The Doctor and Mr. Dylan (8 page)

One hour past dawn the next day, I was administering my first North Country anesthetic to a 50-year-old man undergoing a shoulder arthroscopy and rotator cuff repair. The surgeon, Dr. Luke Castro, had good hands and a professional demeanor. The surgery was going well, and the anesthetic was routine until I heard the screaming in the hallway outside.

The green-eyed nurse from the day before burst into my operating room and said, “Dr. Castro, we’ve got a major trauma up from the E.R. It was a car versus truck. The driver of the car is all busted up. They’re wheeling him into room #4 now. We need a trauma surgeon stat.”

Castro looked up from the surgery and said, “What are the injuries?”

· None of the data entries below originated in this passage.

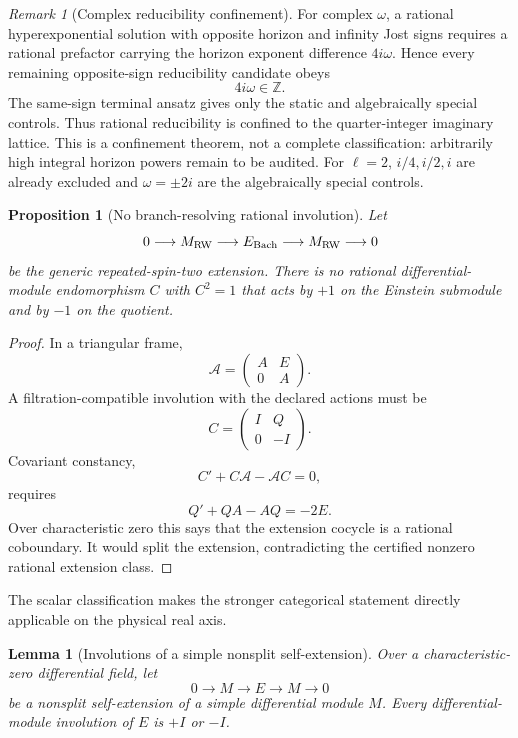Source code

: \documentclass[11pt]{article}
\newtheorem{proposition}[theorem]{Proposition}
\newtheorem{lemma}[theorem]{Lemma}
\theoremstyle{definition}
\theoremstyle{remark}
\newtheorem{remark}[theorem]{Remark}
\begin{document}
\begin{remark}[Complex reducibility confinement]
For complex \(\omega\), a rational hyperexponential solution with opposite
horizon and infinity Jost signs requires a rational prefactor carrying the
horizon exponent difference \(4i\omega\).  Hence every remaining
opposite-sign reducibility candidate obeys
\[
4i\omega\in\mathbb Z.
\]
The same-sign terminal ansatz gives only the static and algebraically special
controls.  Thus rational reducibility is confined to the quarter-integer
imaginary lattice.  This is a confinement theorem, not a complete
classification: arbitrarily high integral horizon powers remain to be
audited.  For \(\ell=2\), \(i/4,i/2,i\) are already excluded and
\(\omega=\pm2i\) are the algebraically special controls.
\end{remark}

\begin{proposition}[No branch-resolving rational involution]
\label{prop:no-local-c}
Let
\[
0\longrightarrow M_{\rm RW}
\longrightarrow E_{\rm Bach}
\longrightarrow M_{\rm RW}
\longrightarrow0
\]
be the generic repeated-spin-two extension.  There is no rational
differential-module endomorphism \(C\) with \(C^2=1\) that acts by \(+1\) on
the Einstein submodule and by \(-1\) on the quotient.
\end{proposition}

\begin{proof}
In a triangular frame,
\[
\mathcal A=\begin{pmatrix}A&E\\0&A\end{pmatrix}.
\]
A filtration-compatible involution with the declared actions must be
\[
C=\begin{pmatrix}I&Q\\0&-I\end{pmatrix}.
\]
Covariant constancy,
\[
C'+C\mathcal A-\mathcal AC=0,
\]
requires
\[
Q'+QA-AQ=-2E.
\]
Over characteristic zero this says that the extension cocycle is a rational
coboundary.  It would split the extension, contradicting the certified
nonzero rational extension class.
\end{proof}

The scalar classification makes the stronger categorical statement directly
applicable on the physical real axis.

\begin{lemma}[Involutions of a simple nonsplit self-extension]
\label{lem:simple-extension-involution}
Over a characteristic-zero differential field, let
\[
0\longrightarrow M\longrightarrow E\longrightarrow M\longrightarrow0
\]
be a nonsplit self-extension of a simple differential module \(M\).  Every
differential-module involution of \(E\) is \(+I\) or \(-I\).
\end{lemma}
\end{document}
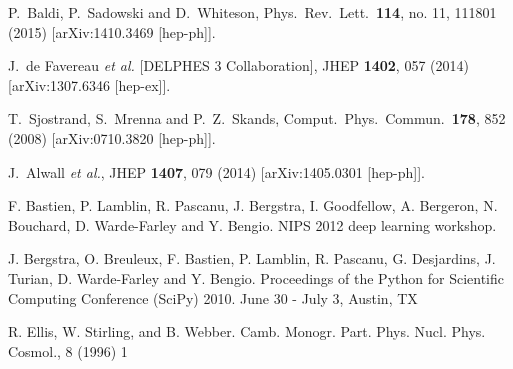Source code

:   P.~Baldi, P.~Sadowski and D.~Whiteson,
  Phys.\ Rev.\ Lett.\  {\bf 114}, no. 11, 111801 (2015)
  [arXiv:1410.3469 [hep-ph]].

  J.~de Favereau {\it et al.} [DELPHES 3 Collaboration],
  JHEP {\bf 1402}, 057 (2014)
  [arXiv:1307.6346 [hep-ex]].

  T.~Sjostrand, S.~Mrenna and P.~Z.~Skands,
  Comput.\ Phys.\ Commun.\  {\bf 178}, 852 (2008)
  [arXiv:0710.3820 [hep-ph]].

  J.~Alwall {\it et al.},
  JHEP {\bf 1407}, 079 (2014)
  [arXiv:1405.0301 [hep-ph]].

F. Bastien, P. Lamblin, R. Pascanu, J. Bergstra, I. Goodfellow, A. Bergeron, N. Bouchard, D. Warde-Farley and Y. Bengio. NIPS 2012 deep learning workshop.

J. Bergstra, O. Breuleux, F. Bastien, P. Lamblin, R. Pascanu, G. Desjardins, J. Turian, D. Warde-Farley and Y. Bengio.  Proceedings of the Python for Scientific Computing Conference (SciPy) 2010. June 30 - July 3, Austin, TX


  R. Ellis, W. Stirling, and B. Webber.%
   Camb. Monogr. Part. Phys. Nucl. Phys. Cosmol., 8 (1996) 1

“He has an open fracture to the femur and a possible tear of the femoral artery. There’s also facial trauma.”

“I’m in the middle of this case right now. Is Dr. Perpich around?”

“They’re calling him, but he hasn’t answered.”

“Do you have an anesthetist to start the case?”

“Dylan is free. He’s in room #4 already. We need a surgeon.”

Castro said, “Damn it, Lena. Give me a minute to clean up the bleeding here, and I’ll come over.”

She left the room, and I had a bad feeling. Yes, they needed a surgeon as soon as possible, but before they could do any surgery there had to be a safe anesthetic. Anesthesia for elective, scheduled surgery is a controlled, predictable exercise. Elective surgery patients have appropriate preoperative assessment, including all necessary diagnostic and therapeutic measures, and their anesthesia can be initiated at a non-hectic pace.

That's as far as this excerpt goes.